Stuttgart, Germany, March 11, 2021. Ten years ago today, Japan was hit by a severe undersea quake. A tsunami rolled toward the coast at 800 kilometers per hour, with two 15-meter-high flood waves hitting the Fukushima One nuclear power plant and flooding its reactor blocks. The nuclear meltdown had devastating consequences for the environment. It also affected German energy policy: it was decided to phase out nuclear power, so next year the last German nuclear power plants will go offline. However, dismantling them is extremely costly. Because of this, Drees & Sommer SE, an international consulting company specializing in construction and real estate, is using a digital power plant twin to plan the dismantlement procedure.
A large number of laws, regulations and directives apply even to normal buildings. In Germany, these often vary from one federal state to another. In the case of nuclear power plants, there are also reusable materials, highly radioactive components and hazardous waste, the disposal of which must be carefully planned. Overall, several decades can pass between the time the power plant is taken offline and the end of decommissioning. The first German nuclear power plant in Kahl am Main near Aschaffenburg, for example, was operational for 25 years until it was shut down in 1985.
Demolition then took longer than the period of operation and, at EUR 150 million, cost even more than construction. Decommissioning the Stade nuclear power plant, the first reactor to be taken offline as a result of the nuclear phase-out approved by the Red-Green government at the time, was somewhat faster, but still took 13 years.
A digital twin helps with power plant demolition
The reason for the long period between shut-down and complete decommissioning is that many radiation-contaminated components have to be dismantled and cleaned at great expense before they can be disposed of. And a nuclear power plant is big: at the Greifswald nuclear power plant, for example, 1.8 million metric tons of building material must be disposed of. The complex planning of shutdown and dismantling can be made easier by using a cutting-edge digital tool: Building Information Modeling (in short: BIM). This refers to a method of networked collaboration that brings together all relevant data in a model, enabling processes, products and participants to be digitally networked. In specific terms, this means that before the first stone is turned during dismantling, a digital model of the actual power plant and the technical equipment is constructed. ‘This model has long since included not just the geometric data, but also all the information on materials and fire control systems, for example,’ explained Peter Liebsch, Associate Partner at Drees & Sommer Group and expert for digital planning. This creates a digital twin with a depth of information down to the smallest detail.

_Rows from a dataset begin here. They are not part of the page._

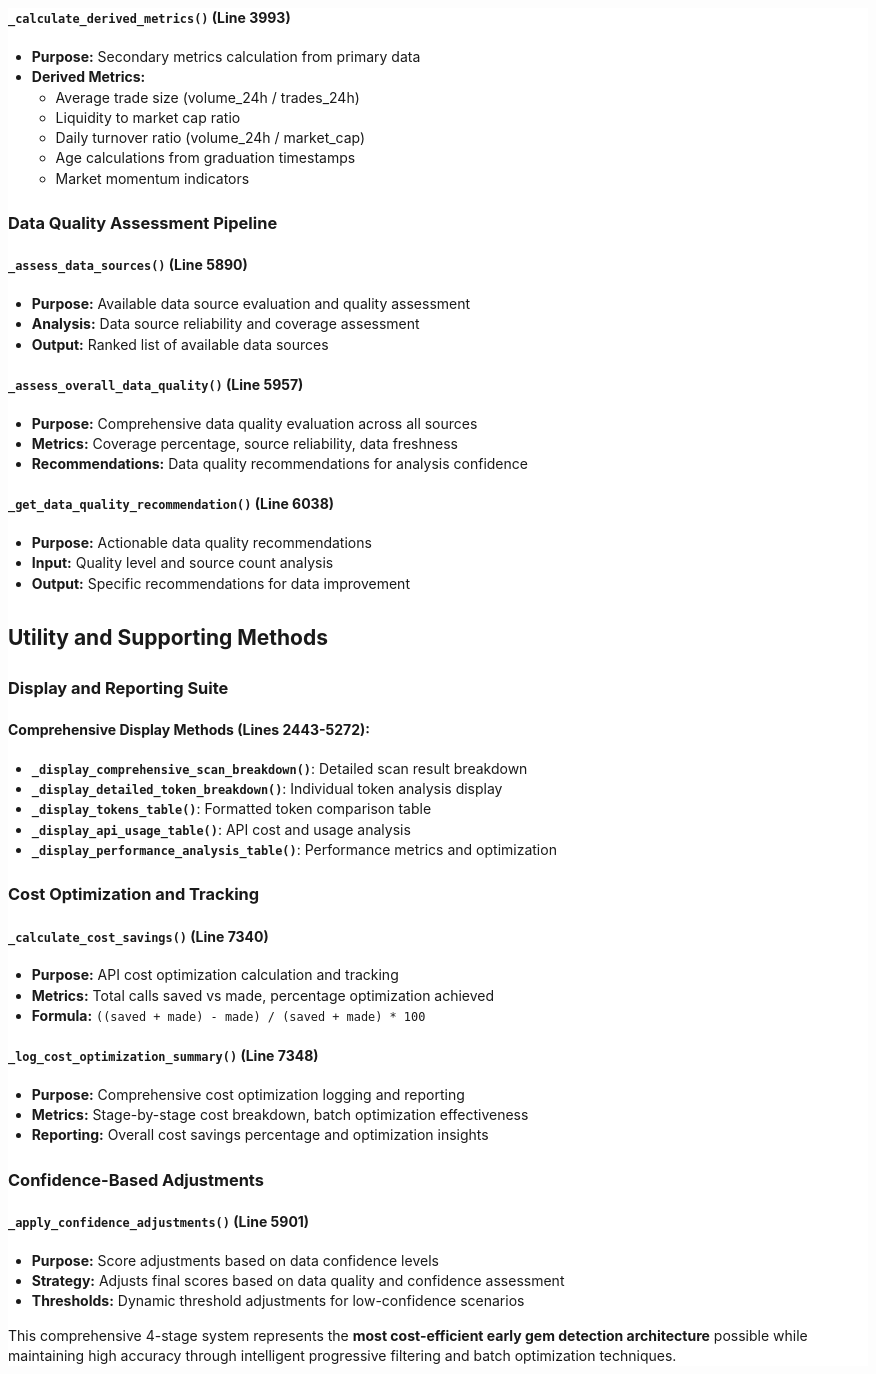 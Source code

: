 #### **`_calculate_derived_metrics()`** (Line 3993)
- **Purpose:** Secondary metrics calculation from primary data
- **Derived Metrics:**
  - Average trade size (volume_24h / trades_24h)
  - Liquidity to market cap ratio  
  - Daily turnover ratio (volume_24h / market_cap)
  - Age calculations from graduation timestamps
  - Market momentum indicators

### **Data Quality Assessment Pipeline**
#### **`_assess_data_sources()`** (Line 5890)
- **Purpose:** Available data source evaluation and quality assessment
- **Analysis:** Data source reliability and coverage assessment
- **Output:** Ranked list of available data sources

#### **`_assess_overall_data_quality()`** (Line 5957)
- **Purpose:** Comprehensive data quality evaluation across all sources
- **Metrics:** Coverage percentage, source reliability, data freshness
- **Recommendations:** Data quality recommendations for analysis confidence

#### **`_get_data_quality_recommendation()`** (Line 6038)
- **Purpose:** Actionable data quality recommendations
- **Input:** Quality level and source count analysis
- **Output:** Specific recommendations for data improvement

## Utility and Supporting Methods

### **Display and Reporting Suite**
#### **Comprehensive Display Methods (Lines 2443-5272):**
- **`_display_comprehensive_scan_breakdown()`**: Detailed scan result breakdown
- **`_display_detailed_token_breakdown()`**: Individual token analysis display
- **`_display_tokens_table()`**: Formatted token comparison table
- **`_display_api_usage_table()`**: API cost and usage analysis  
- **`_display_performance_analysis_table()`**: Performance metrics and optimization

### **Cost Optimization and Tracking**
#### **`_calculate_cost_savings()`** (Line 7340)
- **Purpose:** API cost optimization calculation and tracking
- **Metrics:** Total calls saved vs made, percentage optimization achieved
- **Formula:** `((saved + made) - made) / (saved + made) * 100`

#### **`_log_cost_optimization_summary()`** (Line 7348)
- **Purpose:** Comprehensive cost optimization logging and reporting  
- **Metrics:** Stage-by-stage cost breakdown, batch optimization effectiveness
- **Reporting:** Overall cost savings percentage and optimization insights

### **Confidence-Based Adjustments**
#### **`_apply_confidence_adjustments()`** (Line 5901)
- **Purpose:** Score adjustments based on data confidence levels
- **Strategy:** Adjusts final scores based on data quality and confidence assessment
- **Thresholds:** Dynamic threshold adjustments for low-confidence scenarios

This comprehensive 4-stage system represents the **most cost-efficient early gem detection architecture** possible while maintaining high accuracy through intelligent progressive filtering and batch optimization techniques. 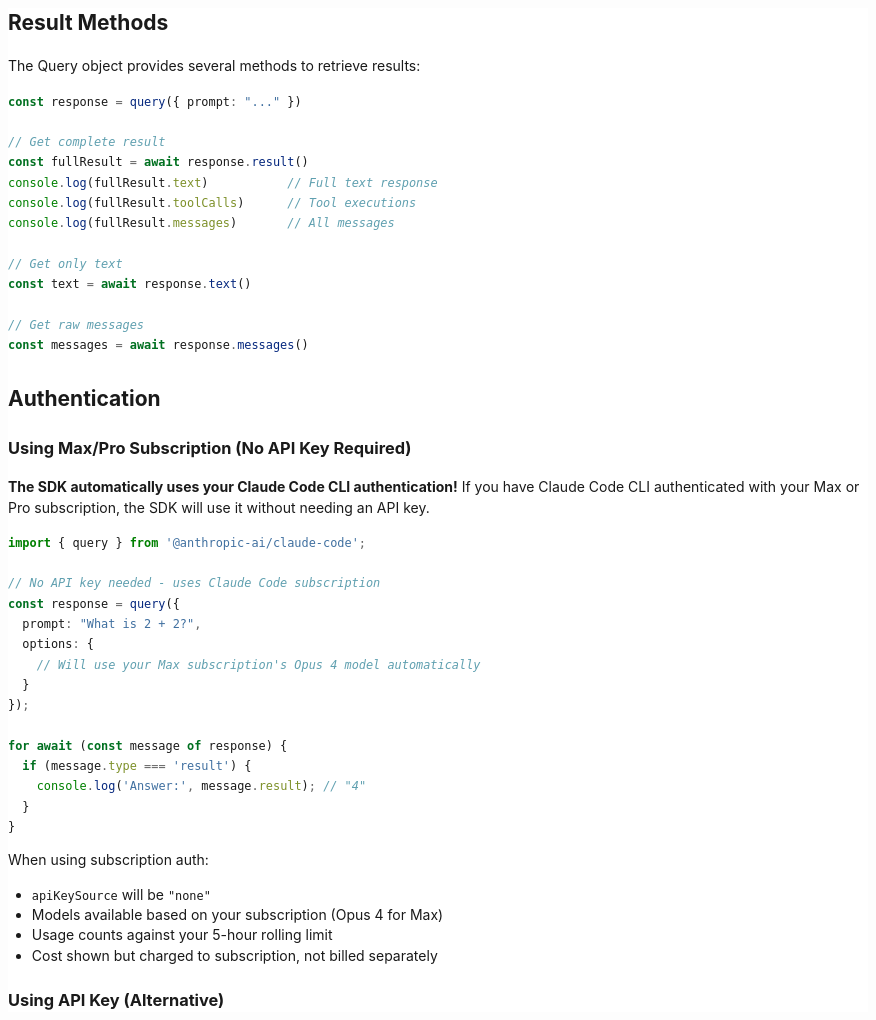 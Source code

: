 ## Result Methods

The Query object provides several methods to retrieve results:

```typescript
const response = query({ prompt: "..." })

// Get complete result
const fullResult = await response.result()
console.log(fullResult.text)           // Full text response
console.log(fullResult.toolCalls)      // Tool executions
console.log(fullResult.messages)       // All messages

// Get only text
const text = await response.text()

// Get raw messages
const messages = await response.messages()
```

## Authentication

### Using Max/Pro Subscription (No API Key Required)

**The SDK automatically uses your Claude Code CLI authentication!** If you have Claude Code CLI authenticated with your Max or Pro subscription, the SDK will use it without needing an API key.

```typescript
import { query } from '@anthropic-ai/claude-code';

// No API key needed - uses Claude Code subscription
const response = query({
  prompt: "What is 2 + 2?",
  options: {
    // Will use your Max subscription's Opus 4 model automatically
  }
});

for await (const message of response) {
  if (message.type === 'result') {
    console.log('Answer:', message.result); // "4"
  }
}
```

When using subscription auth:
- `apiKeySource` will be `"none"`
- Models available based on your subscription (Opus 4 for Max)
- Usage counts against your 5-hour rolling limit
- Cost shown but charged to subscription, not billed separately

### Using API Key (Alternative)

High level of safety despite radiation contamination
All scheduling, (de)construction, material flow and logistics processes can then be simulated with the aid of this digital building model. Ideally, the model would be cloud-based, making it accessible to all project participants from any location. When BIM is used in planning the dismantling of a nuclear power plant, the entire power plant is first scanned with the appropriate equipment. ‘In areas that are inaccessible due to high radiation contamination, robots are used for this purpose. It is also possible to make measurements of things such as the contamination of individual areas with radioactivity, asbestos or other hazardous materials,’ Peter Liebsch continued. This method creates a faithful, virtual model of the power plant, including a contaminant register, which accurately represents the actual condition down to a few centimeters. In this model, the team plans the dismantling process and logistics, and adds critical information to it.

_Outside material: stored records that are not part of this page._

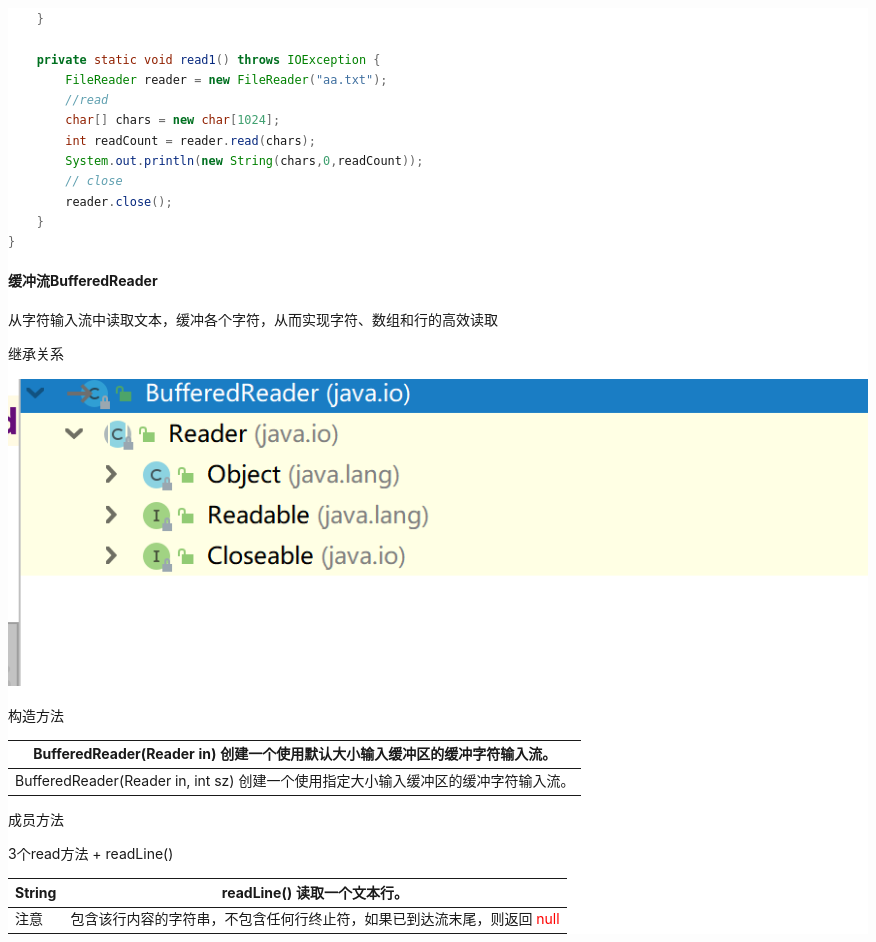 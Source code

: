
 ```java
    }

    private static void read1() throws IOException {
        FileReader reader = new FileReader("aa.txt");
        //read
        char[] chars = new char[1024];
        int readCount = reader.read(chars);
        System.out.println(new String(chars,0,readCount));
        // close
        reader.close();
    }
}

```



#### 缓冲流BufferedReader

从字符输入流中读取文本，缓冲各个字符，从而实现字符、数组和行的高效读取

继承关系

![image-20210629105455824](IO笔记.assets/image-20210629105455824.png)

构造方法

| BufferedReader(Reader in)        创建一个使用默认大小输入缓冲区的缓冲字符输入流。 |
| ------------------------------------------------------------ |
| BufferedReader(Reader in,  int sz)       创建一个使用指定大小输入缓冲区的缓冲字符输入流。 |

成员方法

3个read方法  +  readLine()

| String | readLine()        读取一个文本行。                           |
| ------ | ------------------------------------------------------------ |
| 注意   | 包含该行内容的字符串，不包含任何行终止符，如果已到达流末尾，则返回 <font color=red>null</font> |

This procedure may sound time-consuming at first, because enhancing the digital twin with all the necessary data naturally increases the time and effort initially required at the preparation stage. But it does mean that discrepancies are not first noticed during the dismantling process and at the construction logistics stage, where they could result in expensive delays. Instead, the digital model is used to check for conflicts and consistency, ensuring that the deconstruction process runs smoothly. In addition, several variants of the demolition planning can be run through the BIM model and compared with each other, both with regard to scheduling and costs.

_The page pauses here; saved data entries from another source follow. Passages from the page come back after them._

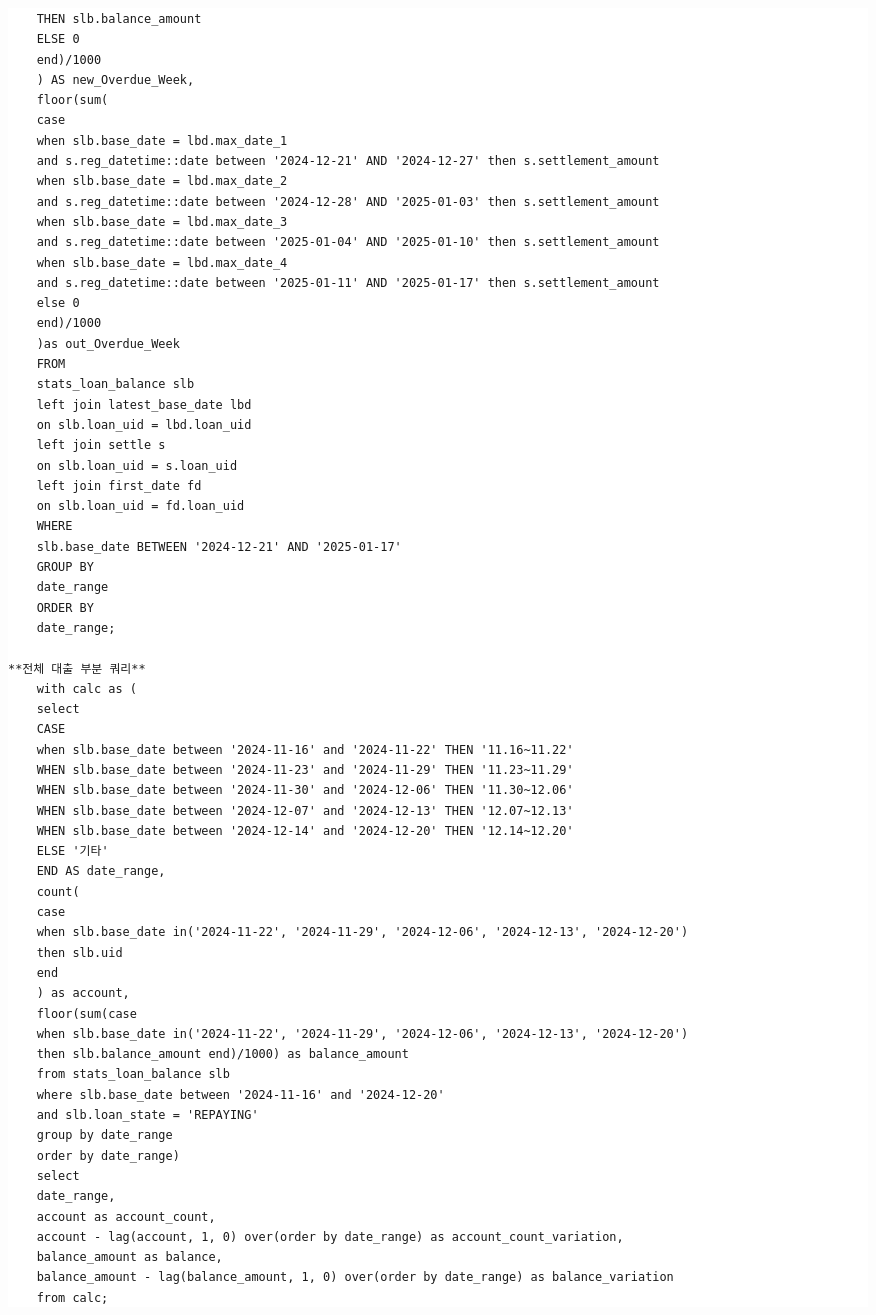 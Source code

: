 		THEN slb.balance_amount
		ELSE 0
		end)/1000
		) AS new_Overdue_Week,
		floor(sum(
		case
		when slb.base_date = lbd.max_date_1
		and s.reg_datetime::date between '2024-12-21' AND '2024-12-27' then s.settlement_amount
		when slb.base_date = lbd.max_date_2
		and s.reg_datetime::date between '2024-12-28' AND '2025-01-03' then s.settlement_amount
		when slb.base_date = lbd.max_date_3
		and s.reg_datetime::date between '2025-01-04' AND '2025-01-10' then s.settlement_amount
		when slb.base_date = lbd.max_date_4
		and s.reg_datetime::date between '2025-01-11' AND '2025-01-17' then s.settlement_amount
		else 0
		end)/1000
		)as out_Overdue_Week
		FROM
		stats_loan_balance slb
		left join latest_base_date lbd
		on slb.loan_uid = lbd.loan_uid
		left join settle s
		on slb.loan_uid = s.loan_uid
		left join first_date fd
		on slb.loan_uid = fd.loan_uid
		WHERE
		slb.base_date BETWEEN '2024-12-21' AND '2025-01-17'
		GROUP BY
		date_range
		ORDER BY
		date_range;
		
	**전체 대출 부분 쿼리**
		with calc as (
		select
		CASE
		when slb.base_date between '2024-11-16' and '2024-11-22' THEN '11.16~11.22'
		WHEN slb.base_date between '2024-11-23' and '2024-11-29' THEN '11.23~11.29'
		WHEN slb.base_date between '2024-11-30' and '2024-12-06' THEN '11.30~12.06'
		WHEN slb.base_date between '2024-12-07' and '2024-12-13' THEN '12.07~12.13'
		WHEN slb.base_date between '2024-12-14' and '2024-12-20' THEN '12.14~12.20'
		ELSE '기타'
		END AS date_range,
		count(
		case
		when slb.base_date in('2024-11-22', '2024-11-29', '2024-12-06', '2024-12-13', '2024-12-20')
		then slb.uid
		end
		) as account,
		floor(sum(case
		when slb.base_date in('2024-11-22', '2024-11-29', '2024-12-06', '2024-12-13', '2024-12-20')
		then slb.balance_amount end)/1000) as balance_amount
		from stats_loan_balance slb
		where slb.base_date between '2024-11-16' and '2024-12-20'
		and slb.loan_state = 'REPAYING'
		group by date_range
		order by date_range)
		select
		date_range,
		account as account_count,
		account - lag(account, 1, 0) over(order by date_range) as account_count_variation,
		balance_amount as balance,
		balance_amount - lag(balance_amount, 1, 0) over(order by date_range) as balance_variation
		from calc;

All the cogs mesh together
BIM also brings several major advantages in relation to the practical processes involved in dismantling. Firstly, occupational safety is increased for every individual who will later work on the plant. After all, you can take a virtual walk through the power plant and, by doing so, protect yourself from unpleasant surprises in reality. In the interests of occupational health and safety together with radiation protection, this reduces the time-consuming procedure of passing through air-lock systems to get to the hot zone. Secondly, the dimensions generated from the BIM model can be used for precisely scheduled demolition planning. They are also useful for detailed tendering, work preparation and logistics, including complete verification management for surveyors and official bodies. The dismantling process is much faster as a result, because all the cogs mesh together. And then it will not be long before nuclear energy in Germany really is a thing of the past – and in those places where reactor domes still tower up today, only green meadows will remain.